A new year brings with it new opportunities to get out and enjoy the Kansas outdoors. Extended deer firearms season begins statewide January 1, 2017 offering the opportunity to harvest antlerless whitetail deer and to use any unfilled deer tags from the regular 2016 firearms season. These season dates change from year to year according to deer populations in each deer management unit. Check the website www.ksoutdoors.com to be certain of your deer management unit; this year the schedule is as follows:
January 1-2, 2017 – units 6, 8, 9, 10, 16, 17
January 1-8, 2017 – units 1, 2, 3, 4, 5, 7, 11, 12, 13, 14
January 1-15, 2017 – units 10A, 15, 19
Remember this season allows taking of only whitetail antlerless deer, (and you must possess a new 2017 resident hunting license.)
A new year also brings with it the requirement for new 2017 licenses and permits. Resident general hunting licenses, fishing licenses and fur harvesting permits must all be renewed in order to use them in 2017. Remember that if you have turned 65, you are now eligible to purchase a lifetime combination hunting/fishing license for $42.50, a great deal for sure. The Kansas State Parks Passport purchased at your county treasurer’s office when you renew your vehicle tags is good until time to renew your tags again. All other state park passes and camping permits expire December 31 and must also be renewed to use them in January 2017.
We might tend to forget about upland bird hunting once deer season has come and gone and the weather gets cold and snowy, but some of the best pheasant and quail hunting of the season can still be had now. For starters, you may just have the fields to yourselves as the crowds of hunters will generally be gone after the second weekend of the season, leaving only dedicated bird hunters afield. This can prove especially beneficial on public and walk-in-hunting land that is sometimes covered with hunters at the beginning of season. It seems like it’s also easier to get permission to hunt private land this time of the year as landowners also know any hunters out now will probably be serious hunters and more dependable. Landowners may also be more apt to grant hunting permission this time of the year because hunting parties will most likely number only 2 or 3 and not a dozen guys piling out of pickups.

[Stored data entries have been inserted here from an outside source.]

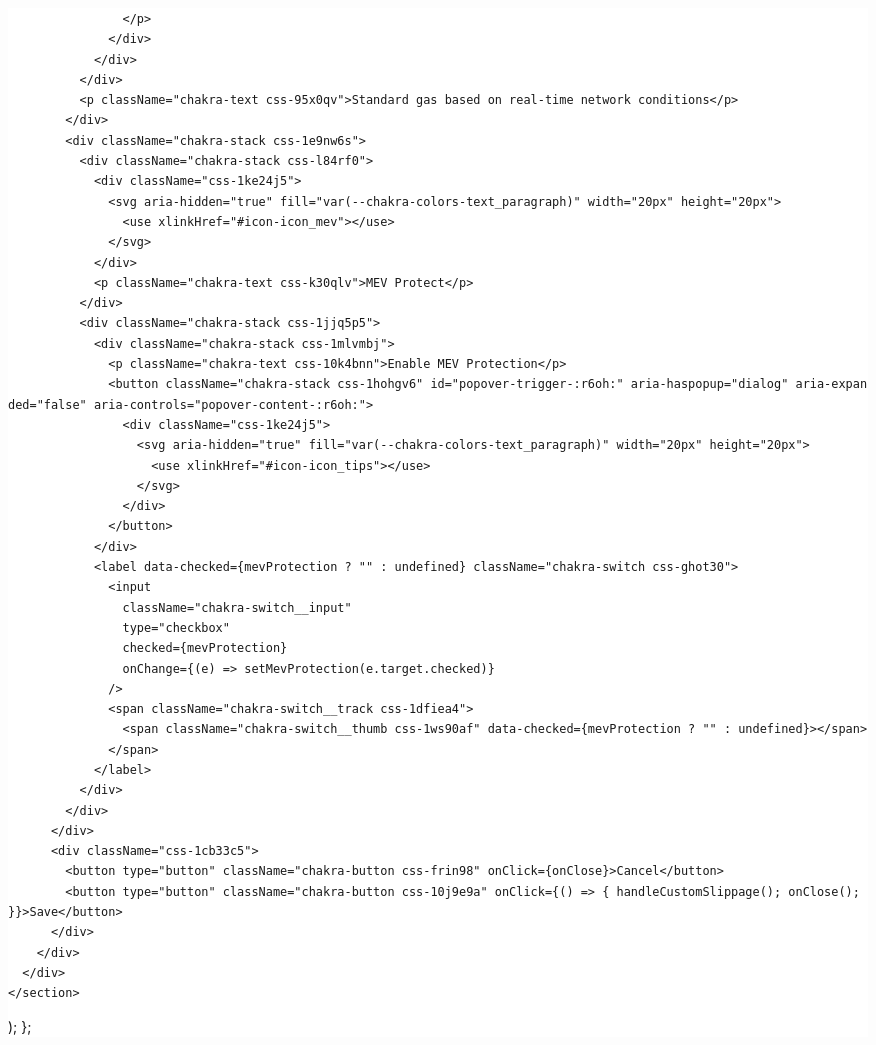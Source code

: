                     </p>
                  </div>
                </div>
              </div>
              <p className="chakra-text css-95x0qv">Standard gas based on real-time network conditions</p>
            </div>
            <div className="chakra-stack css-1e9nw6s">
              <div className="chakra-stack css-l84rf0">
                <div className="css-1ke24j5">
                  <svg aria-hidden="true" fill="var(--chakra-colors-text_paragraph)" width="20px" height="20px">
                    <use xlinkHref="#icon-icon_mev"></use>
                  </svg>
                </div>
                <p className="chakra-text css-k30qlv">MEV Protect</p>
              </div>
              <div className="chakra-stack css-1jjq5p5">
                <div className="chakra-stack css-1mlvmbj">
                  <p className="chakra-text css-10k4bnn">Enable MEV Protection</p>
                  <button className="chakra-stack css-1hohgv6" id="popover-trigger-:r6oh:" aria-haspopup="dialog" aria-expanded="false" aria-controls="popover-content-:r6oh:">
                    <div className="css-1ke24j5">
                      <svg aria-hidden="true" fill="var(--chakra-colors-text_paragraph)" width="20px" height="20px">
                        <use xlinkHref="#icon-icon_tips"></use>
                      </svg>
                    </div>
                  </button>
                </div>
                <label data-checked={mevProtection ? "" : undefined} className="chakra-switch css-ghot30">
                  <input
                    className="chakra-switch__input"
                    type="checkbox"
                    checked={mevProtection}
                    onChange={(e) => setMevProtection(e.target.checked)}
                  />
                  <span className="chakra-switch__track css-1dfiea4">
                    <span className="chakra-switch__thumb css-1ws90af" data-checked={mevProtection ? "" : undefined}></span>
                  </span>
                </label>
              </div>
            </div>
          </div>
          <div className="css-1cb33c5">
            <button type="button" className="chakra-button css-frin98" onClick={onClose}>Cancel</button>
            <button type="button" className="chakra-button css-10j9e9a" onClick={() => { handleCustomSlippage(); onClose(); }}>Save</button>
          </div>
        </div>
      </div>
    </section>
  );
};
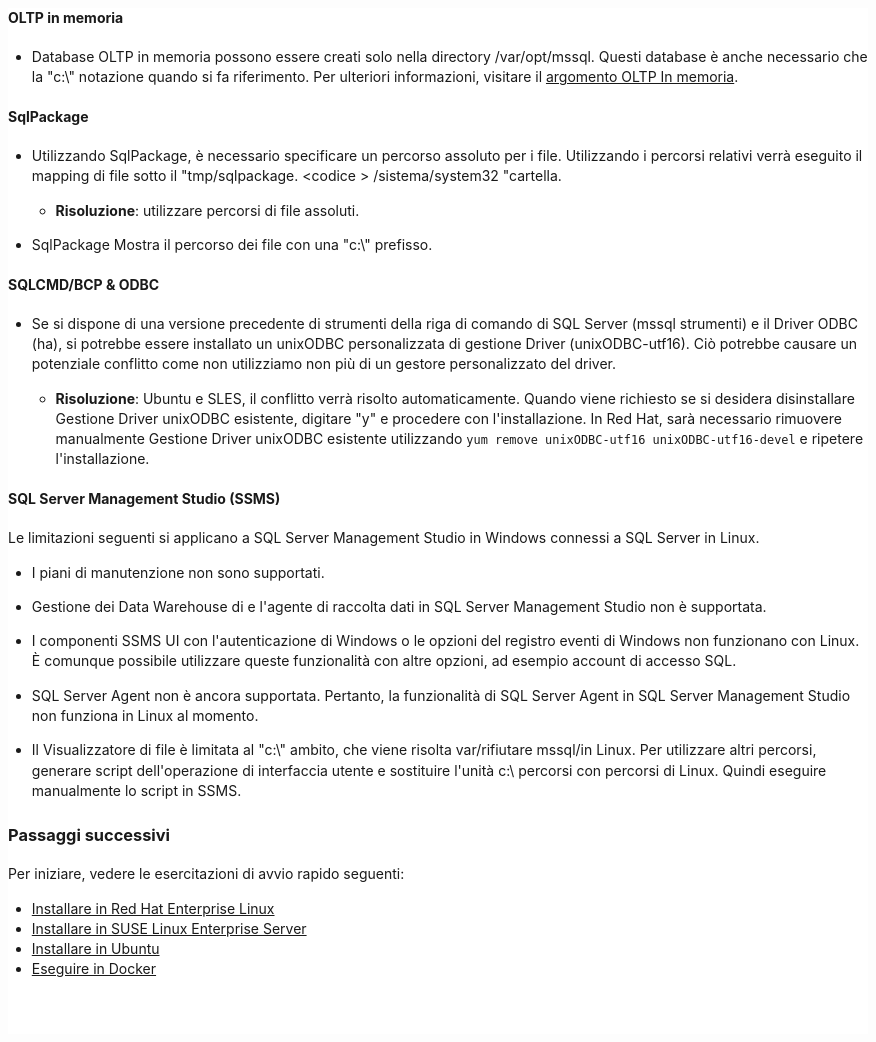 #### <a name="in-memory-oltp"></a>OLTP in memoria
- Database OLTP in memoria possono essere creati solo nella directory /var/opt/mssql. Questi database è anche necessario che la "c:\\" notazione quando si fa riferimento. Per ulteriori informazioni, visitare il [argomento OLTP In memoria](sql-server-linux-performance-get-started.md#use-in-memory-oltp).  

#### <a name="sqlpackage"></a>SqlPackage
- Utilizzando SqlPackage, è necessario specificare un percorso assoluto per i file. Utilizzando i percorsi relativi verrà eseguito il mapping di file sotto il "tmp/sqlpackage. \<codice \> /sistema/system32 "cartella. 

    - **Risoluzione**: utilizzare percorsi di file assoluti.

- SqlPackage Mostra il percorso dei file con una "c:\\" prefisso.

#### <a name="sqlcmdbcp--odbc"></a>SQLCMD/BCP & ODBC 
- Se si dispone di una versione precedente di strumenti della riga di comando di SQL Server (mssql strumenti) e il Driver ODBC (ha), si potrebbe essere installato un unixODBC personalizzata di gestione Driver (unixODBC-utf16). Ciò potrebbe causare un potenziale conflitto come non utilizziamo non più di un gestore personalizzato del driver. 

    - **Risoluzione**: Ubuntu e SLES, il conflitto verrà risolto automaticamente. Quando viene richiesto se si desidera disinstallare Gestione Driver unixODBC esistente, digitare "y" e procedere con l'installazione. In Red Hat, sarà necessario rimuovere manualmente Gestione Driver unixODBC esistente utilizzando `yum remove unixODBC-utf16 unixODBC-utf16-devel` e ripetere l'installazione.
    
#### <a name="sql-server-management-studio-ssms"></a>SQL Server Management Studio (SSMS)
Le limitazioni seguenti si applicano a SQL Server Management Studio in Windows connessi a SQL Server in Linux.

- I piani di manutenzione non sono supportati.

- Gestione dei Data Warehouse di e l'agente di raccolta dati in SQL Server Management Studio non è supportata. 

- I componenti SSMS UI con l'autenticazione di Windows o le opzioni del registro eventi di Windows non funzionano con Linux. È comunque possibile utilizzare queste funzionalità con altre opzioni, ad esempio account di accesso SQL. 

- SQL Server Agent non è ancora supportata. Pertanto, la funzionalità di SQL Server Agent in SQL Server Management Studio non funziona in Linux al momento.

- Il Visualizzatore di file è limitata al "c:\\" ambito, che viene risolta var/rifiutare mssql/in Linux. Per utilizzare altri percorsi, generare script dell'operazione di interfaccia utente e sostituire l'unità c:\\ percorsi con percorsi di Linux. Quindi eseguire manualmente lo script in SSMS.

### <a name="next-steps"></a>Passaggi successivi

Per iniziare, vedere le esercitazioni di avvio rapido seguenti:

- [Installare in Red Hat Enterprise Linux](quickstart-install-connect-red-hat.md)
- [Installare in SUSE Linux Enterprise Server](quickstart-install-connect-suse.md)
- [Installare in Ubuntu](quickstart-install-connect-ubuntu.md)
- [Eseguire in Docker](quickstart-install-connect-ubuntu.md)
<br/>
<br/>
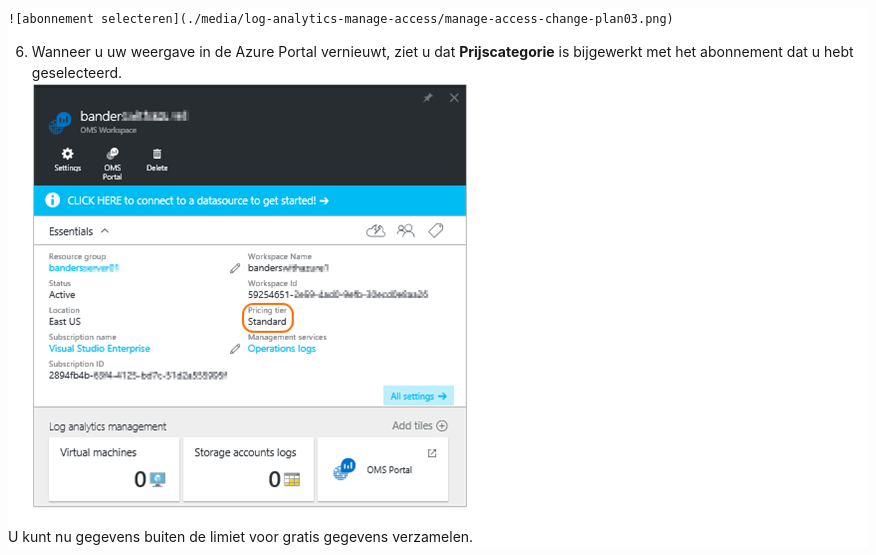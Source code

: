     ![abonnement selecteren](./media/log-analytics-manage-access/manage-access-change-plan03.png)
6.  Wanneer u uw weergave in de Azure Portal vernieuwt, ziet u dat **Prijscategorie** is bijgewerkt met het abonnement dat u hebt geselecteerd.  
    ![prijscategorie bijwerken](./media/log-analytics-manage-access/manage-access-change-plan04.png)

U kunt nu gegevens buiten de limiet voor gratis gegevens verzamelen.
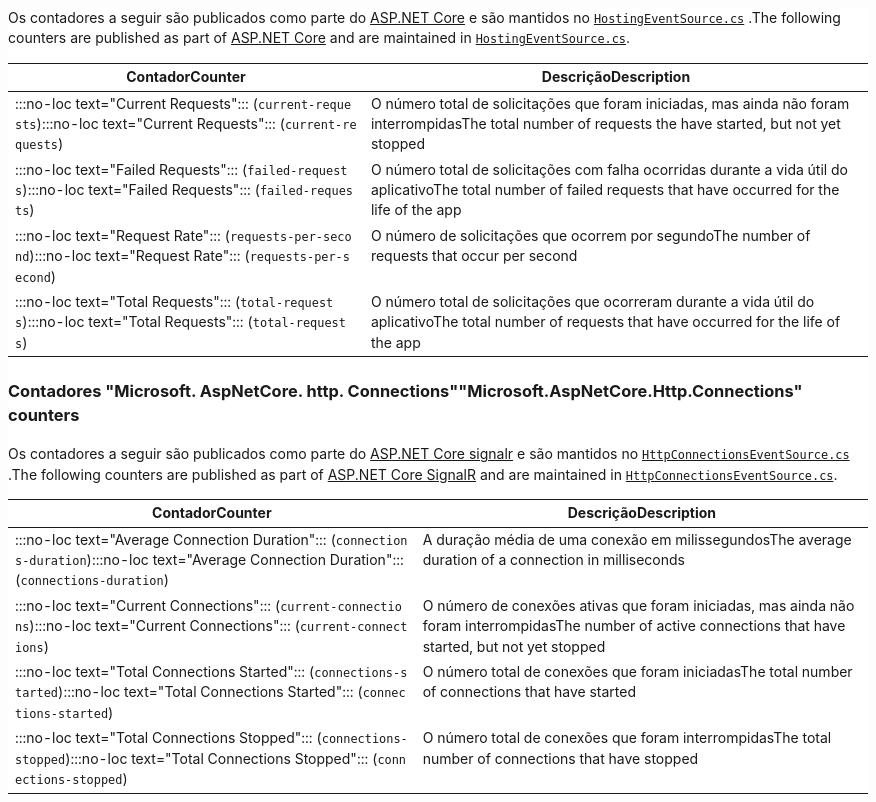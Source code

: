 <span data-ttu-id="c4101-146">Os contadores a seguir são publicados como parte do [ASP.NET Core](/aspnet/core) e são mantidos no [`HostingEventSource.cs`](https://github.com/dotnet/aspnetcore/blob/master/src/Hosting/Hosting/src/Internal/HostingEventSource.cs) .</span><span class="sxs-lookup"><span data-stu-id="c4101-146">The following counters are published as part of [ASP.NET Core](/aspnet/core) and are maintained in [`HostingEventSource.cs`](https://github.com/dotnet/aspnetcore/blob/master/src/Hosting/Hosting/src/Internal/HostingEventSource.cs).</span></span>

| <span data-ttu-id="c4101-147">Contador</span><span class="sxs-lookup"><span data-stu-id="c4101-147">Counter</span></span> | <span data-ttu-id="c4101-148">Descrição</span><span class="sxs-lookup"><span data-stu-id="c4101-148">Description</span></span> |
|--|--|
| <span data-ttu-id="c4101-149">:::no-loc text="Current Requests"::: (`current-requests`)</span><span class="sxs-lookup"><span data-stu-id="c4101-149">:::no-loc text="Current Requests"::: (`current-requests`)</span></span> | <span data-ttu-id="c4101-150">O número total de solicitações que foram iniciadas, mas ainda não foram interrompidas</span><span class="sxs-lookup"><span data-stu-id="c4101-150">The total number of requests the have started, but not yet stopped</span></span> |
| <span data-ttu-id="c4101-151">:::no-loc text="Failed Requests"::: (`failed-requests`)</span><span class="sxs-lookup"><span data-stu-id="c4101-151">:::no-loc text="Failed Requests"::: (`failed-requests`)</span></span> | <span data-ttu-id="c4101-152">O número total de solicitações com falha ocorridas durante a vida útil do aplicativo</span><span class="sxs-lookup"><span data-stu-id="c4101-152">The total number of failed requests that have occurred for the life of the app</span></span> |
| <span data-ttu-id="c4101-153">:::no-loc text="Request Rate"::: (`requests-per-second`)</span><span class="sxs-lookup"><span data-stu-id="c4101-153">:::no-loc text="Request Rate"::: (`requests-per-second`)</span></span> | <span data-ttu-id="c4101-154">O número de solicitações que ocorrem por segundo</span><span class="sxs-lookup"><span data-stu-id="c4101-154">The number of requests that occur per second</span></span> |
| <span data-ttu-id="c4101-155">:::no-loc text="Total Requests"::: (`total-requests`)</span><span class="sxs-lookup"><span data-stu-id="c4101-155">:::no-loc text="Total Requests"::: (`total-requests`)</span></span> | <span data-ttu-id="c4101-156">O número total de solicitações que ocorreram durante a vida útil do aplicativo</span><span class="sxs-lookup"><span data-stu-id="c4101-156">The total number of requests that have occurred for the life of the app</span></span> |

### <a name="microsoftaspnetcorehttpconnections-counters"></a><span data-ttu-id="c4101-157">Contadores "Microsoft. AspNetCore. http. Connections"</span><span class="sxs-lookup"><span data-stu-id="c4101-157">"Microsoft.AspNetCore.Http.Connections" counters</span></span>

<span data-ttu-id="c4101-158">Os contadores a seguir são publicados como parte do [ASP.NET Core signalr](/aspnet/core/signalr/introduction) e são mantidos no [`HttpConnectionsEventSource.cs`](https://github.com/dotnet/aspnetcore/blob/master/src/SignalR/common/Http.Connections/src/Internal/HttpConnectionsEventSource.cs) .</span><span class="sxs-lookup"><span data-stu-id="c4101-158">The following counters are published as part of [ASP.NET Core SignalR](/aspnet/core/signalr/introduction) and are maintained in [`HttpConnectionsEventSource.cs`](https://github.com/dotnet/aspnetcore/blob/master/src/SignalR/common/Http.Connections/src/Internal/HttpConnectionsEventSource.cs).</span></span>

| <span data-ttu-id="c4101-159">Contador</span><span class="sxs-lookup"><span data-stu-id="c4101-159">Counter</span></span> | <span data-ttu-id="c4101-160">Descrição</span><span class="sxs-lookup"><span data-stu-id="c4101-160">Description</span></span> |
|--|--|
| <span data-ttu-id="c4101-161">:::no-loc text="Average Connection Duration"::: (`connections-duration`)</span><span class="sxs-lookup"><span data-stu-id="c4101-161">:::no-loc text="Average Connection Duration"::: (`connections-duration`)</span></span> | <span data-ttu-id="c4101-162">A duração média de uma conexão em milissegundos</span><span class="sxs-lookup"><span data-stu-id="c4101-162">The average duration of a connection in milliseconds</span></span> |
| <span data-ttu-id="c4101-163">:::no-loc text="Current Connections"::: (`current-connections`)</span><span class="sxs-lookup"><span data-stu-id="c4101-163">:::no-loc text="Current Connections"::: (`current-connections`)</span></span> | <span data-ttu-id="c4101-164">O número de conexões ativas que foram iniciadas, mas ainda não foram interrompidas</span><span class="sxs-lookup"><span data-stu-id="c4101-164">The number of active connections that have started, but not yet stopped</span></span> |
| <span data-ttu-id="c4101-165">:::no-loc text="Total Connections Started"::: (`connections-started`)</span><span class="sxs-lookup"><span data-stu-id="c4101-165">:::no-loc text="Total Connections Started"::: (`connections-started`)</span></span> | <span data-ttu-id="c4101-166">O número total de conexões que foram iniciadas</span><span class="sxs-lookup"><span data-stu-id="c4101-166">The total number of connections that have started</span></span> |
| <span data-ttu-id="c4101-167">:::no-loc text="Total Connections Stopped"::: (`connections-stopped`)</span><span class="sxs-lookup"><span data-stu-id="c4101-167">:::no-loc text="Total Connections Stopped"::: (`connections-stopped`)</span></span> | <span data-ttu-id="c4101-168">O número total de conexões que foram interrompidas</span><span class="sxs-lookup"><span data-stu-id="c4101-168">The total number of connections that have stopped</span></span> |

Cold snowy weather often causes birds to hole-up in thick cover, making them a challenge to flush without a dog, but making their whereabouts fairly predictable. Cool temps and the moisture from a little snow also helps dog’s noses find more birds. The pheasants and quail found this time of year will be more skittish though, so more stealth and strategy will be needed in pursuing them. After all, they didn’t survive until now by being stupid or impulsive.
Ice fishing also heats up this time of year, especially this year with the recent extreme cold snap resulting in good ice. I have not ice fished for a few years now and feel like I’m kinda’ out of the loop concerning what baits work well, so my advice to you is to find a friend who’s an avid ice fisherman and ask them to take you along. They will be more likely to offer advice when you actually accompany them onto the ice than if you just pump them for information. What I can tell you about ice fishing is to BE ABSOLUTELY CERTAIN the ice is thick enough and solid enough before you venture out,(possibly even consider wearing a life jacket) and that fish caught from the cold water beneath the ice are the best tasting fish on earth.
By the time you read this, Christmas 2016 will be in the history books and New Years will be knocking at the door. I’m not big on new year’s resolutions, but this coming year, why not resolve to spend more time in the outdoors and take a kid along as you Explore Kansas Outdoors!